**WHAT TO PRODUCE**
A verbatim copy of all entries is the expected output.

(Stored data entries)
# # # #
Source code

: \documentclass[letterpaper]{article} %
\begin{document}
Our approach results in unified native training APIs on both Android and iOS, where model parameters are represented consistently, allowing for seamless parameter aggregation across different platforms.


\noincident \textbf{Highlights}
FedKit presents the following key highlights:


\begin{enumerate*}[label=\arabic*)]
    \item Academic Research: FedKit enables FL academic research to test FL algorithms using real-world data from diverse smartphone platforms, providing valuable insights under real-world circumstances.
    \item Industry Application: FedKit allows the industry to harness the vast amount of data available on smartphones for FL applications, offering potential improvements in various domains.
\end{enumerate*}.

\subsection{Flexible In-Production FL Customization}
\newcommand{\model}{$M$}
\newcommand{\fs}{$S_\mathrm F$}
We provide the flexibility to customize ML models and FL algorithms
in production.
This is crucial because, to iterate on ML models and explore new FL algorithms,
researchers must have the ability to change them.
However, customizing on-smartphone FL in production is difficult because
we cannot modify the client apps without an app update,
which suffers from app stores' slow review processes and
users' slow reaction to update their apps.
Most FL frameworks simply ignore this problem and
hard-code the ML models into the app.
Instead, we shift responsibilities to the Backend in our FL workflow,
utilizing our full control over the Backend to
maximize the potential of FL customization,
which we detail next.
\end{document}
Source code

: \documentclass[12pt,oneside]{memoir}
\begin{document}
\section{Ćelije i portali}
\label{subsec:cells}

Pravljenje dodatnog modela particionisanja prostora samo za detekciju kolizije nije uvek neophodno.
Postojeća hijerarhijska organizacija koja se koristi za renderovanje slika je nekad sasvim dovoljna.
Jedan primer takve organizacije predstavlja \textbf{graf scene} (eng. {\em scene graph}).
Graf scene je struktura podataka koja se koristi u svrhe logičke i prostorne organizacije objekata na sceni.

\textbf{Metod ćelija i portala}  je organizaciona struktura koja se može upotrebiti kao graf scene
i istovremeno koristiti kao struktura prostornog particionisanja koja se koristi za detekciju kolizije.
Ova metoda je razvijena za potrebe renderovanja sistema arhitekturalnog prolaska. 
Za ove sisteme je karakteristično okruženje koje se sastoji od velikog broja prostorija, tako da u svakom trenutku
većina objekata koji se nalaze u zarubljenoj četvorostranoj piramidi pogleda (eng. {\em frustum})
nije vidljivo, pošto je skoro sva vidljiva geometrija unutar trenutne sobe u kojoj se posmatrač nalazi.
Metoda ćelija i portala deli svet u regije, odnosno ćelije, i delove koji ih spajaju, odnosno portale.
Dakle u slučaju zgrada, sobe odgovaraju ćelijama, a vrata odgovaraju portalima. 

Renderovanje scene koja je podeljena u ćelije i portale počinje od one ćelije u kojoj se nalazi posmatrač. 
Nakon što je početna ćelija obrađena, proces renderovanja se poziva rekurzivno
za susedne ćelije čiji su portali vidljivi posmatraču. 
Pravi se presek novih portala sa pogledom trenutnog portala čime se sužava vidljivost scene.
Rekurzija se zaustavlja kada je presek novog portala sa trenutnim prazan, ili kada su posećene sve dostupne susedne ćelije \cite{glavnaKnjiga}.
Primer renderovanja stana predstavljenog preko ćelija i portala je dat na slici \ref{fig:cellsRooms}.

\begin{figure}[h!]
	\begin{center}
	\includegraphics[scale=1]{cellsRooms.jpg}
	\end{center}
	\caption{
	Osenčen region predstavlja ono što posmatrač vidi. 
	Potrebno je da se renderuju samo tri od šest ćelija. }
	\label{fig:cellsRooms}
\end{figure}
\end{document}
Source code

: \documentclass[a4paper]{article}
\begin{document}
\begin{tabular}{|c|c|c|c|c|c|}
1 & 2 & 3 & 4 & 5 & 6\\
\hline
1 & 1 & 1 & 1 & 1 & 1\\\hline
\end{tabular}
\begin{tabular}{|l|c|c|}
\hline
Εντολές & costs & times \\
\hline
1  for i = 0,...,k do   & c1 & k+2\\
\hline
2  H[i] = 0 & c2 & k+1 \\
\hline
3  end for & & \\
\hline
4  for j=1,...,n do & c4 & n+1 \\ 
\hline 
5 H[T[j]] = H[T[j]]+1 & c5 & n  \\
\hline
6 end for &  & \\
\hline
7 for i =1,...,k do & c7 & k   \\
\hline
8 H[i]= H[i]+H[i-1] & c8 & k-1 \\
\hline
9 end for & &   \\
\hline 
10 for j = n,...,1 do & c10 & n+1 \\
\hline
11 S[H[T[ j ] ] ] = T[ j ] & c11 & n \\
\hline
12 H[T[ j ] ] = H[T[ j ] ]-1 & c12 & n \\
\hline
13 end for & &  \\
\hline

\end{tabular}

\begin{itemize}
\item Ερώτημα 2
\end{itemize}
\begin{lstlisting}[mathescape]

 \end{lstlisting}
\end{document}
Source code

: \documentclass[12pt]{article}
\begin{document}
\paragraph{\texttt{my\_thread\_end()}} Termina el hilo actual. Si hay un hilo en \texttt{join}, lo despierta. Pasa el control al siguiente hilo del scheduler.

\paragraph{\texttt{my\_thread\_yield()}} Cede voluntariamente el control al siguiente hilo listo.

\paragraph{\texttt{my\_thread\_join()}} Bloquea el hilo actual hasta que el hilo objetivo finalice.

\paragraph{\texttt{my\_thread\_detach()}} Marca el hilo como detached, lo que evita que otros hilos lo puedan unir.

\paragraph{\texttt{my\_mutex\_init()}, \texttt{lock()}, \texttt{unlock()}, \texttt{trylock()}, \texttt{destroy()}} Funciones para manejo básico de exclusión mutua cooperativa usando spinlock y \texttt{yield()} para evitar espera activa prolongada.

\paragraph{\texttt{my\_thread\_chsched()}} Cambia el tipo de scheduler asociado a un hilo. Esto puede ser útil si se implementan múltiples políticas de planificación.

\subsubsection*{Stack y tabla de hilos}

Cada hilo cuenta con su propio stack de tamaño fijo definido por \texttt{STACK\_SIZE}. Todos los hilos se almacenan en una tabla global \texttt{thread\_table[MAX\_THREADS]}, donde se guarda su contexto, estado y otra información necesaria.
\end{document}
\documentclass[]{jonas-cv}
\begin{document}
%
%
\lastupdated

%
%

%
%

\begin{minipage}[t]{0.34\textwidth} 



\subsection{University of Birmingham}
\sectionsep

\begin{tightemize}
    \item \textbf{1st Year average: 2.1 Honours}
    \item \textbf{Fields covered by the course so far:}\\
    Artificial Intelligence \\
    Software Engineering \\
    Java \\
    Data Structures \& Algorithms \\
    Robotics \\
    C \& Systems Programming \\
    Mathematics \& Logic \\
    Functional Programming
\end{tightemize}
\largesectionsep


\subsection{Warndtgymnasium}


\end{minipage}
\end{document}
# # # #
**OUTPUT FOR THIS TASK**
Source code

: \documentclass[letterpaper]{article} %
\begin{document}
Our approach results in unified native training APIs on both Android and iOS, where model parameters are represented consistently, allowing for seamless parameter aggregation across different platforms.


\noincident \textbf{Highlights}
FedKit presents the following key highlights:


\begin{enumerate*}[label=\arabic*)]
    \item Academic Research: FedKit enables FL academic research to test FL algorithms using real-world data from diverse smartphone platforms, providing valuable insights under real-world circumstances.
    \item Industry Application: FedKit allows the industry to harness the vast amount of data available on smartphones for FL applications, offering potential improvements in various domains.
\end{enumerate*}.

\subsection{Flexible In-Production FL Customization}
\newcommand{\model}{$M$}
\newcommand{\fs}{$S_\mathrm F$}
We provide the flexibility to customize ML models and FL algorithms
in production.
This is crucial because, to iterate on ML models and explore new FL algorithms,
researchers must have the ability to change them.
However, customizing on-smartphone FL in production is difficult because
we cannot modify the client apps without an app update,
which suffers from app stores' slow review processes and
users' slow reaction to update their apps.
Most FL frameworks simply ignore this problem and
hard-code the ML models into the app.
Instead, we shift responsibilities to the Backend in our FL workflow,
utilizing our full control over the Backend to
maximize the potential of FL customization,
which we detail next.
\end{document}
Source code

: \documentclass[12pt,oneside]{memoir}
\begin{document}
\section{Ćelije i portali}
\label{subsec:cells}

Pravljenje dodatnog modela particionisanja prostora samo za detekciju kolizije nije uvek neophodno.
Postojeća hijerarhijska organizacija koja se koristi za renderovanje slika je nekad sasvim dovoljna.
Jedan primer takve organizacije predstavlja \textbf{graf scene} (eng. {\em scene graph}).
Graf scene je struktura podataka koja se koristi u svrhe logičke i prostorne organizacije objekata na sceni.

\textbf{Metod ćelija i portala}  je organizaciona struktura koja se može upotrebiti kao graf scene
i istovremeno koristiti kao struktura prostornog particionisanja koja se koristi za detekciju kolizije.
Ova metoda je razvijena za potrebe renderovanja sistema arhitekturalnog prolaska. 
Za ove sisteme je karakteristično okruženje koje se sastoji od velikog broja prostorija, tako da u svakom trenutku
većina objekata koji se nalaze u zarubljenoj četvorostranoj piramidi pogleda (eng. {\em frustum})
nije vidljivo, pošto je skoro sva vidljiva geometrija unutar trenutne sobe u kojoj se posmatrač nalazi.
Metoda ćelija i portala deli svet u regije, odnosno ćelije, i delove koji ih spajaju, odnosno portale.
Dakle u slučaju zgrada, sobe odgovaraju ćelijama, a vrata odgovaraju portalima. 

Renderovanje scene koja je podeljena u ćelije i portale počinje od one ćelije u kojoj se nalazi posmatrač. 
Nakon što je početna ćelija obrađena, proces renderovanja se poziva rekurzivno
za susedne ćelije čiji su portali vidljivi posmatraču. 
Pravi se presek novih portala sa pogledom trenutnog portala čime se sužava vidljivost scene.
Rekurzija se zaustavlja kada je presek novog portala sa trenutnim prazan, ili kada su posećene sve dostupne susedne ćelije \cite{glavnaKnjiga}.
Primer renderovanja stana predstavljenog preko ćelija i portala je dat na slici \ref{fig:cellsRooms}.

\begin{figure}[h!]
	\begin{center}
	\includegraphics[scale=1]{cellsRooms.jpg}
	\end{center}
	\caption{
	Osenčen region predstavlja ono što posmatrač vidi. 
	Potrebno je da se renderuju samo tri od šest ćelija. }
	\label{fig:cellsRooms}
\end{figure}
\end{document}
Source code

: \documentclass[a4paper]{article}
\begin{document}
\begin{tabular}{|c|c|c|c|c|c|}
1 & 2 & 3 & 4 & 5 & 6\\
\hline
1 & 1 & 1 & 1 & 1 & 1\\\hline
\end{tabular}
\begin{tabular}{|l|c|c|}
\hline
Εντολές & costs & times \\
\hline
1  for i = 0,...,k do   & c1 & k+2\\
\hline
2  H[i] = 0 & c2 & k+1 \\
\hline
3  end for & & \\
\hline
4  for j=1,...,n do & c4 & n+1 \\ 
\hline 
5 H[T[j]] = H[T[j]]+1 & c5 & n  \\
\hline
6 end for &  & \\
\hline
7 for i =1,...,k do & c7 & k   \\
\hline
8 H[i]= H[i]+H[i-1] & c8 & k-1 \\
\hline
9 end for & &   \\
\hline 
10 for j = n,...,1 do & c10 & n+1 \\
\hline
11 S[H[T[ j ] ] ] = T[ j ] & c11 & n \\
\hline
12 H[T[ j ] ] = H[T[ j ] ]-1 & c12 & n \\
\hline
13 end for & &  \\
\hline

\end{tabular}

\begin{itemize}
\item Ερώτημα 2
\end{itemize}
\begin{lstlisting}[mathescape]

 \end{lstlisting}
\end{document}
Source code

: \documentclass[12pt]{article}
\begin{document}
\paragraph{\texttt{my\_thread\_end()}} Termina el hilo actual. Si hay un hilo en \texttt{join}, lo despierta. Pasa el control al siguiente hilo del scheduler.

\paragraph{\texttt{my\_thread\_yield()}} Cede voluntariamente el control al siguiente hilo listo.

\paragraph{\texttt{my\_thread\_join()}} Bloquea el hilo actual hasta que el hilo objetivo finalice.

\paragraph{\texttt{my\_thread\_detach()}} Marca el hilo como detached, lo que evita que otros hilos lo puedan unir.

\paragraph{\texttt{my\_mutex\_init()}, \texttt{lock()}, \texttt{unlock()}, \texttt{trylock()}, \texttt{destroy()}} Funciones para manejo básico de exclusión mutua cooperativa usando spinlock y \texttt{yield()} para evitar espera activa prolongada.

\paragraph{\texttt{my\_thread\_chsched()}} Cambia el tipo de scheduler asociado a un hilo. Esto puede ser útil si se implementan múltiples políticas de planificación.

\subsubsection*{Stack y tabla de hilos}

Cada hilo cuenta con su propio stack de tamaño fijo definido por \texttt{STACK\_SIZE}. Todos los hilos se almacenan en una tabla global \texttt{thread\_table[MAX\_THREADS]}, donde se guarda su contexto, estado y otra información necesaria.
\end{document}
\documentclass[]{jonas-cv}
\begin{document}
%
%
\lastupdated

%
%

%
%

\begin{minipage}[t]{0.34\textwidth} 



\subsection{University of Birmingham}
\sectionsep

\begin{tightemize}
    \item \textbf{1st Year average: 2.1 Honours}
    \item \textbf{Fields covered by the course so far:}\\
    Artificial Intelligence \\
    Software Engineering \\
    Java \\
    Data Structures \& Algorithms \\
    Robotics \\
    C \& Systems Programming \\
    Mathematics \& Logic \\
    Functional Programming
\end{tightemize}
\largesectionsep


\subsection{Warndtgymnasium}


\end{minipage}
\end{document}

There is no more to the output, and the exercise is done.